百代の過客

ドナルド・キーン著、金関寿夫訳
講談社学術文庫

日本人が日本文学を再発見できる

 日本文学研究者のドナルド・キーンによる日本日記史。

 同名タイトルの朝日新聞の連載が基になっており、元々は日本の日記を1本(または複数本)取り上げそれについて論じたものが毎回掲載されたらしい。ドナルド・キーンは、かつての夏目漱石と同じように、朝日新聞の嘱託として採用されており(何でも司馬遼太郎が猛烈に朝日にプッシュしたそうだ)、そのときに(満を持してという感じで)発表されたのがこの『百代の過客』で、それをまとめて一冊にしたものがこの本である。

 本書で取り上げられた日記は、円仁の漢文日記『入唐求法巡礼行記にっとうぐほうじゅんれいこうき』(9世紀中頃)から江戸末期の『下田日記』に至るまでの78書である。ちなみにこの『下田日記』は、幕末期日本に来て通商を求めたロシア人、プチャーチンとの交渉に当たった川路聖謨かわじとしあきらが、その模様を記録したもので、同じ川路の『長崎日記』という日記も取り上げられている。この78書は、平安時代12書、鎌倉時代17書、室町時代(戦国時代も含まれる)22書、徳川時代27書という内訳である。
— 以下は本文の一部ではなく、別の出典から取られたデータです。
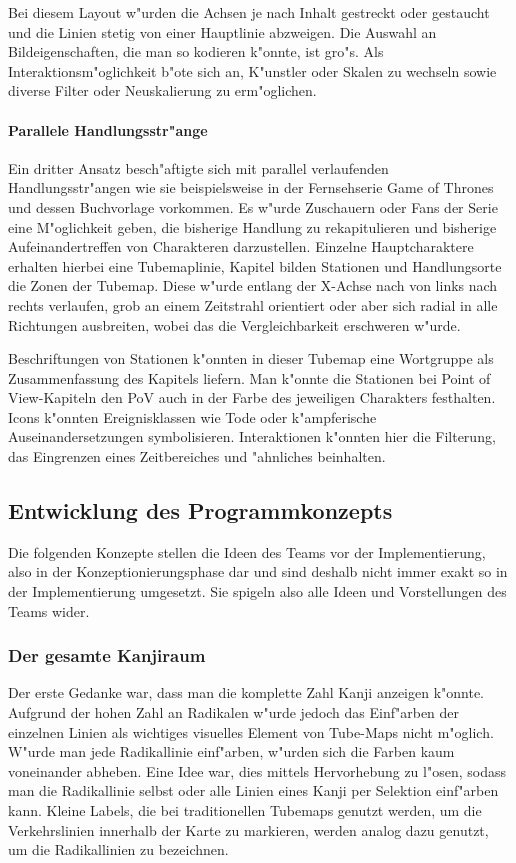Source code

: Bei diesem Layout w"urden die Achsen je nach Inhalt gestreckt oder gestaucht und die Linien stetig von einer Hauptlinie abzweigen. Die Auswahl an Bildeigenschaften, die man so kodieren k"onnte, ist gro"s. Als Interaktionsm"oglichkeit b"ote sich an, K"unstler oder Skalen zu wechseln sowie diverse Filter oder Neuskalierung zu erm"oglichen. 

\paragraph{Parallele Handlungsstr"ange}
Ein dritter Ansatz besch"aftigte sich mit parallel verlaufenden Handlungsstr"angen wie sie beispielsweise in der Fernsehserie Game of Thrones und dessen Buchvorlage vorkommen. Es w"urde Zuschauern oder Fans der Serie eine M"oglichkeit geben, die bisherige Handlung zu rekapitulieren und bisherige Aufeinandertreffen von Charakteren darzustellen. Einzelne Hauptcharaktere erhalten hierbei eine Tubemaplinie, Kapitel bilden Stationen und Handlungsorte die Zonen der Tubemap. Diese w"urde entlang der X-Achse nach von links nach rechts verlaufen, grob an einem Zeitstrahl orientiert oder aber sich radial in alle Richtungen ausbreiten, wobei das die Vergleichbarkeit erschweren w"urde.

Beschriftungen von Stationen k"onnten in dieser Tubemap eine Wortgruppe als Zusammenfassung des Kapitels liefern. Man k"onnte die Stationen bei Point of View-Kapiteln den PoV auch in der Farbe des jeweiligen Charakters festhalten. Icons k"onnten Ereignisklassen wie Tode oder k"ampferische Auseinandersetzungen symbolisieren. Interaktionen k"onnten hier die Filterung, das Eingrenzen eines Zeitbereiches und "ahnliches beinhalten. 


\subsection{Entwicklung des Programmkonzepts}
Die folgenden Konzepte stellen die Ideen des Teams vor der Implementierung, also in der Konzeptionierungsphase dar und sind deshalb nicht immer exakt so in der Implementierung umgesetzt. Sie spigeln also alle Ideen und Vorstellungen des Teams wider. 
\subsubsection{Der gesamte Kanjiraum}
Der erste Gedanke war, dass man die komplette Zahl Kanji anzeigen k"onnte. Aufgrund der hohen Zahl an Radikalen w"urde jedoch das Einf"arben der einzelnen Linien als wichtiges visuelles Element von Tube-Maps nicht m"oglich. W"urde man jede Radikallinie einf"arben, w"urden sich die Farben kaum voneinander abheben. Eine Idee war, dies mittels Hervorhebung zu l"osen, sodass man die Radikallinie selbst oder alle Linien eines Kanji per Selektion einf"arben kann. Kleine Labels, die bei traditionellen Tubemaps genutzt werden, um die Verkehrslinien innerhalb der Karte zu markieren, werden analog dazu genutzt, um die Radikallinien zu bezeichnen.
『土左日記』、『蜻蛉日記』、『和泉式部日記』、『更級日記』、『笈の小文』や『奥の細道』のような有名なものだけでなく、先ほどの川路聖謨の日記のように、一般人がほとんど目にすることがないかなりマイナーなものも含まれている。どれも個人の日記ではあるが、著者によると、現代人の日記と違って(あるいは根本的には同じかも知れないが)誰かの目に触れることを想定して書いたものばかりらしい。そもそも日本の日記は、儀礼の手順などを後の世代に文書で伝えるために書かれていたものが元祖という。したがって個人的な心情の吐露というより、どこか公式的な雰囲気が漂うものが多い。

 もちろん『蜻蛉日記』などは、度が過ぎた心情の吐露に溢れているわけだが、この著作にしても、おそらく著者の藤原道綱母は、夫の非道を大衆に訴え、自分に対する同情を勝ち取ろうとしたのではないかと著者は考えている。とは言うものの著者は、道綱母の訴えを額面通り捉えず、彼女の夫である藤原兼家の立場に立った上でも日記の内容について検討している。その結果、『栄花物語』や『大鏡』の記述から、藤原兼家が実は子煩悩で(藤原道綱母が養育していた)息子の道綱にも会いたかったが、会いに行くとその母である道綱母からしきりに嫌みを言われたりして(そのあたりの記述は『蜻蛉日記』に見受けられる)、結局疎遠になったというのが本当のところではないかと結論付ける。しかも道綱母が兼家の第三夫人(道綱母は第二夫人)の不幸を喜ぶ記述なども取り上げていて、道綱母の人間性にも疑問を呈している。ただそういった心情が吐露されている部分こそが『蜻蛉日記』の文学的価値を高める役割を果たしているとも書いている。このように『蜻蛉日記』の考察だけでも非常に興味深く、きわめて価値が高い論考であると考えられる。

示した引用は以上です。